There are now three separate guides from the CMA on this subject for brands, influencers and social media platforms. In addition, a note has been jointly published by the CMA, Advertising Standards Authority (ASA) and Ofcom explaining the regulatory framework applicable to “hidden advertising” on social media platforms.

All the guidance is based on the CMA’s interpretation of existing consumer law. In particular, the CMA continues to rely on a broad interpretation of the duty on traders to meet the requirements of “professional diligence” set out in the Consumer Protection from Unfair Trading Regulations 2008 (the “CPRs”). Its guidance for social media platforms also appears to rely on the assumption that the CPRs operate in a way which makes platforms responsible for third party content.

The guidance for brands (entitled “Business responsibility and social media endorsements”) emphasises that content promoting a brand must be properly labelled as advertising when it results from a company’s marketing activities and/or it is being published on their behalf, regardless of the type of incentive that is offered and even in circumstances where the business doesn’t control the content.
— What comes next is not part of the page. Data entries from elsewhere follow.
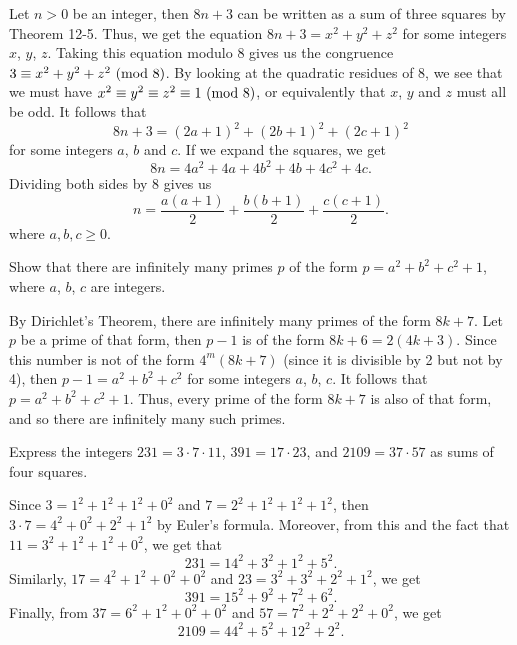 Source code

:\begin{solution}
    Let $n > 0$ be an integer, then $8n + 3$ can be written as a sum of three squares by Theorem 12-5. Thus, we get the equation $8n + 3 = x^2 + y^2 + z^2$ for some integers $x$, $y$, $z$. Taking this equation modulo 8 gives us the congruence $3 \equiv x^2 + y^2 + z^2 \Mod{8}$. By looking at the quadratic residues of 8, we see that we must have $x^2 \equiv y^2 \equiv z^2 \equiv 1 \Mod{8}$, or equivalently that $x$, $y$ and $z$ must all be odd. It follows that
    $$8n + 3 = (2a + 1)^2 + (2b + 1)^2 + (2c + 1)^2$$
    for some integers $a$, $b$ and $c$. If we expand the squares, we get
    $$8n = 4a^2 + 4a + 4b^2 + 4b + 4c^2 + 4c.$$
    Dividing both sides by 8 gives us
    $$n = \frac{a(a+1)}{2} + \frac{b(b+1)}{2} + \frac{c(c+1)}{2}.$$
    where $a, b, c \geq 0$. \\
\end{solution}

\begin{exercise}
    Show that there are infinitely many primes $p$ of the form $p = a^2 + b^2 + c^2 + 1$, where $a$, $b$, $c$ are integers.  \\
\end{exercise}

\begin{solution}
    By Dirichlet's Theorem, there are infinitely many primes of the form $8k + 7$. Let $p$ be a prime of that form, then $p-1$ is of the form $8k + 6 = 2(4k + 3)$. Since this number is not of the form $4^m(8k + 7)$ (since it is divisible by 2 but not by 4), then $p-1 = a^2 + b^2 + c^2$ for some integers $a$, $b$, $c$. It follows that $p = a^2 + b^2 + c^2 + 1$. Thus, every prime of the form $8k + 7$ is also of that form, and so there are infinitely many such primes. \\
\end{solution}

\begin{exercise}
    Express the integers $231 = 3\cdot 7 \cdot 11$, $391 = 17\cdot 23$, and $2109 = 37 \cdot 57$ as sums of four squares. \\
\end{exercise}

\begin{solution}
    Since $3 = 1^2 + 1^2 + 1^2 + 0^2$ and $7 = 2^2 + 1^2 + 1^2 + 1^2$, then $3\cdot 7 = 4^2 + 0^2 + 2^2 + 1^2$ by Euler's formula. Moreover, from this and the fact that $11 = 3^2 + 1^2 + 1^2 + 0^2$, we get that
    $$231 = 14^2 + 3^2 + 1^2 + 5^2.$$
    Similarly, $17 = 4^2 + 1^2 + 0^2 + 0^2$ and $23 = 3^2 + 3^2 + 2^2 + 1^2$, we get
    $$391 = 15^2 + 9^2 + 7^2 + 6^2.$$
    Finally, from $37 = 6^2 + 1^2 + 0^2 + 0^2$ and $57 = 7^2 + 2^2 + 2^2 + 0^2$, we get
    $$2109 = 44^2 + 5^2 + 12^2 + 2^2.$$ \\
\end{solution}

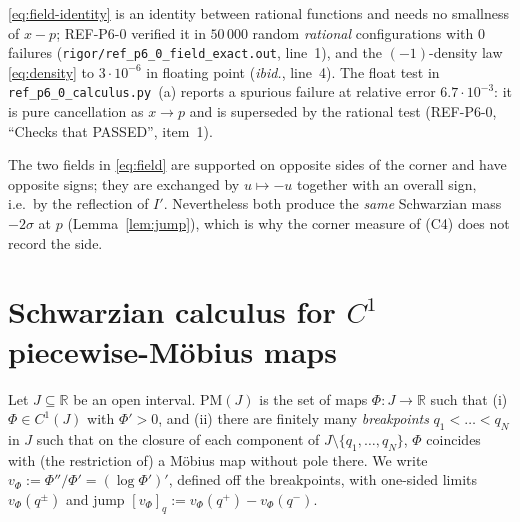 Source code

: \documentclass[11pt]{article}
\theoremstyle{definition}\newtheorem{example}[theorem]{Example}
\begin{document}
\begin{remark}\label{rem:field-num}
\eqref{eq:field-identity} is an identity between rational functions and needs no smallness of
$x-p$; REF-P6-0 verified it in $50\,000$ random \emph{rational} configurations with $0$ failures
(\texttt{rigor/ref\_p6\_0\_field\_exact.out}, line~1), and the $(-1)$-density law
\eqref{eq:density} to $3\cdot10^{-6}$ in floating point (\emph{ibid.}, line~4).  The float test in
\texttt{ref\_p6\_0\_calculus.py}~(a) reports a spurious failure at relative error
$6.7\cdot10^{-3}$: it is pure cancellation as $x\to p$ and is superseded by the rational test
(REF-P6-0, ``Checks that PASSED'', item~1).
\end{remark}

\begin{remark}\label{rem:signs}
The two fields in \eqref{eq:field} are supported on opposite sides of the corner and have
opposite signs; they are exchanged by $u\mapsto-u$ together with an overall sign, i.e.\ by the
reflection of $I'$.  Nevertheless both produce the \emph{same} Schwarzian mass $-2\sigma$ at $p$
(Lemma~\ref{lem:jump}), which is why the corner measure of (C4) does not record the side.
\end{remark}

\section{Schwarzian calculus for $C^1$ piecewise-M\"obius maps}\label{sec:schwarz}

\begin{definition}\label{def:PM}
Let $J\subseteq\mathbb R$ be an open interval.  $\mathrm{PM}(J)$ is the set of maps
$\Phi:J\to\mathbb R$ such that (i) $\Phi\in C^1(J)$ with $\Phi'>0$, and (ii) there are finitely
many \emph{breakpoints} $q_1<\dots<q_N$ in $J$ such that on the closure of each component of
$J\setminus\{q_1,\dots,q_N\}$, $\Phi$ coincides with (the restriction of) a M\"obius map without
pole there.  We write $v_\Phi:=\Phi''/\Phi'=(\log\Phi')'$, defined off the breakpoints, with
one-sided limits $v_\Phi(q^\pm)$ and jump $[v_\Phi]_q:=v_\Phi(q^+)-v_\Phi(q^-)$.
\end{definition}
\end{document}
The guide urges business to:

  • communicate to content creators that they must disclose if content that they promote for the brand is an advertisement;
  • check their social media posts, and
  • take action if non-compliant content is posted.

The guidance for influencers follows on from the updated “Influencers’ Guide” published jointly by the Advertising Standards Authority and the CMA in 2020, and contains further practical guidance about what the CMA considers compliance with the requirements to avoid unfair practices in online advertisements. 

The guidance for social media platforms sets out six key “compliance principles” (summarised below) which the CMA says it “expects” all platform operators to follow, although it acknowledges that operators may find other ways of complying with their obligations.

  • Ensuring users, particularly content creators, know that paid endorsements need to be clearly identified as advertising – the CMA suggests providing reminders both when users start using the service and when they are posting content.
  • Providing content creators with tools to label commercial content (ideally a one-click tool) – the CMA suggests this might include using algorithms to identify potential unlabelled advertising content, and automatically prompt content creators to use the tool to label it as advertising.
  • Taking proactive steps and using available technology to prevent hidden advertising – again, the CMA recommends the use of algorithms to achieve this.
  • Facilitating users to report suspected hidden advertising.
  • Promoting compliance by brands using the platform, by raising awareness of relevant policies.
  • Taking appropriate action where hidden advertising is found, including promptly removing content confirmed to be hidden advertising, applying sanctions to offending content creators and maintaining records of steps taken to deal with hidden advertising.

This suite of publications from the CMA further underlines its continued focus on applying consumer law to digital platforms and marketplaces.